ASSIGNED TASK: Take from the material every line that contains the word "Toll".

MATERIAL FOR THIS TASK:
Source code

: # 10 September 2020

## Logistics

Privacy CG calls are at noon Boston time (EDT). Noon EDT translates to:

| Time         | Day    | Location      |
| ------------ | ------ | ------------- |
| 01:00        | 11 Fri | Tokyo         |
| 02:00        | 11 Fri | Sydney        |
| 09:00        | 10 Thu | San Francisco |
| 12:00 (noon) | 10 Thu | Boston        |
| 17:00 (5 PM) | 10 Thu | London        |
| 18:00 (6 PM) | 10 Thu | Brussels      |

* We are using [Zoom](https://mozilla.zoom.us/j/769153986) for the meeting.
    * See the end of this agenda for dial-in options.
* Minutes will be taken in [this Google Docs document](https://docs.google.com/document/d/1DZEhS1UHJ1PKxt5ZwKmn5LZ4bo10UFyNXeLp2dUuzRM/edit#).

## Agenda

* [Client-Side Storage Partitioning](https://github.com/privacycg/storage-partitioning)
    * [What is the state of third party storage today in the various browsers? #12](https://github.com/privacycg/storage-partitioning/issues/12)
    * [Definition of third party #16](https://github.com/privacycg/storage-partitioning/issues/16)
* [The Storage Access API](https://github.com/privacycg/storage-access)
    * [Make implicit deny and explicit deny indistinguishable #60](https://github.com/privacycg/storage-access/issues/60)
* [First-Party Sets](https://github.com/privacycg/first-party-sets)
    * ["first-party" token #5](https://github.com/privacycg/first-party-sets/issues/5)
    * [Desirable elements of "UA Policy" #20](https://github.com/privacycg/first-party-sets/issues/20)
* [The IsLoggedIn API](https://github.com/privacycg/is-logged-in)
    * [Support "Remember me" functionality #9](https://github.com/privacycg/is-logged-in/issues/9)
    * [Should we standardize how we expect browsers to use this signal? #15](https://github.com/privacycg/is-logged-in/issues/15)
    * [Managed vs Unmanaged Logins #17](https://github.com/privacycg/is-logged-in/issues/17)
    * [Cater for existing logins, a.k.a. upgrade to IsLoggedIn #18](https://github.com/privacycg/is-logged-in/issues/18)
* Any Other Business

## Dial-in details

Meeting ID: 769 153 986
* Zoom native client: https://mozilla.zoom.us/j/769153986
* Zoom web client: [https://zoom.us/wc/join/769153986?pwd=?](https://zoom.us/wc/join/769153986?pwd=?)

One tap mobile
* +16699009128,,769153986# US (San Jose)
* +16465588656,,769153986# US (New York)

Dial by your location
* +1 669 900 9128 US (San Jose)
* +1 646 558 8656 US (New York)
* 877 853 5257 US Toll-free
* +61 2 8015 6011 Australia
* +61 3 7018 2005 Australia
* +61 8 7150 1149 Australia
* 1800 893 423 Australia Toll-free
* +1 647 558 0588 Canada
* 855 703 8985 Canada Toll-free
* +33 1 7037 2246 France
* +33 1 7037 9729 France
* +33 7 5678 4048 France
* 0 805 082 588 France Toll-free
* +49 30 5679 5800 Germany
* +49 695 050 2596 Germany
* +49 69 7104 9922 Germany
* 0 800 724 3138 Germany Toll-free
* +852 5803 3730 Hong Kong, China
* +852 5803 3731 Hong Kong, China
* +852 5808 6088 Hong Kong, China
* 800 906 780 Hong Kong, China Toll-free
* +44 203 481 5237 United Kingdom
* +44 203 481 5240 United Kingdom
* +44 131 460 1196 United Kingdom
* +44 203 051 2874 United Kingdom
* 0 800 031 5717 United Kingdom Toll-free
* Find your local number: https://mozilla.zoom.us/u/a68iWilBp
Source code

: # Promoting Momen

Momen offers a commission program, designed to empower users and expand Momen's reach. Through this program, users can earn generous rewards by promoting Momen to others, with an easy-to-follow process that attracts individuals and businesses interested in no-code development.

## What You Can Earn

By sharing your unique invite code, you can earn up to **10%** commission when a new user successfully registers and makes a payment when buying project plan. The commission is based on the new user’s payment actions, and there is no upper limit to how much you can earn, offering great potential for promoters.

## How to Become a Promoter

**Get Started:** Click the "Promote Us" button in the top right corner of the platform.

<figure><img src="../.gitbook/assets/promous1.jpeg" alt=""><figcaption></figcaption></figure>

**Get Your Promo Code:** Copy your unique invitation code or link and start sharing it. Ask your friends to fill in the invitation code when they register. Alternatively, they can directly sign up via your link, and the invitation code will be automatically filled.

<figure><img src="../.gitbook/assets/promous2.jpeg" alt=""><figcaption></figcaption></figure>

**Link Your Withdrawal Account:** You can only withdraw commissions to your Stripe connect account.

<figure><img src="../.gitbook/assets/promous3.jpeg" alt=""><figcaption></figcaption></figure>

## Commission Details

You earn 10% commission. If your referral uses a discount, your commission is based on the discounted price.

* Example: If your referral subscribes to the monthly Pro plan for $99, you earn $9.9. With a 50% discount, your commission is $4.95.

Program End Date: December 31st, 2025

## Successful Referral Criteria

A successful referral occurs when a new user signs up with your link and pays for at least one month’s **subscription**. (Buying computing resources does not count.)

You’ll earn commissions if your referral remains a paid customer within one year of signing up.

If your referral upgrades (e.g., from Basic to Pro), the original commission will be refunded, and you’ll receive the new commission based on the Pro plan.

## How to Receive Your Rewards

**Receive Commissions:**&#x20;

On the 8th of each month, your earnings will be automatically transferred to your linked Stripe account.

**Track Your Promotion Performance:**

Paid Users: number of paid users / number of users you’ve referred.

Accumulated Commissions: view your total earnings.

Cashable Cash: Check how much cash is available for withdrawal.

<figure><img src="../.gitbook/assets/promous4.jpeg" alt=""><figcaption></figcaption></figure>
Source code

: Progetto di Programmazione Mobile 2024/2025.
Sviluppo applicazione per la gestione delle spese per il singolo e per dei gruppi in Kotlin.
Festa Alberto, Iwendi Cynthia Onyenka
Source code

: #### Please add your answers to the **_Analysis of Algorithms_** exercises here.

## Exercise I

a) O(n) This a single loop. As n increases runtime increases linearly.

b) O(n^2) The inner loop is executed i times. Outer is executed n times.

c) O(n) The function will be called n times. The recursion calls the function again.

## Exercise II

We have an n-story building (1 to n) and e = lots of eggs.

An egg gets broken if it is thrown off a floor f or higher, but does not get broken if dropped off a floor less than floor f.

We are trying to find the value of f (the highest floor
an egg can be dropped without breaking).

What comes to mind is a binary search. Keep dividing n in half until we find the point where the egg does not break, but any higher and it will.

REPLY TO THE EXERCISE:
* 877 853 5257 US Toll-free
* 1800 893 423 Australia Toll-free
* 855 703 8985 Canada Toll-free
* 0 805 082 588 France Toll-free
* 0 800 724 3138 Germany Toll-free
* 800 906 780 Hong Kong, China Toll-free
* 0 800 031 5717 United Kingdom Toll-free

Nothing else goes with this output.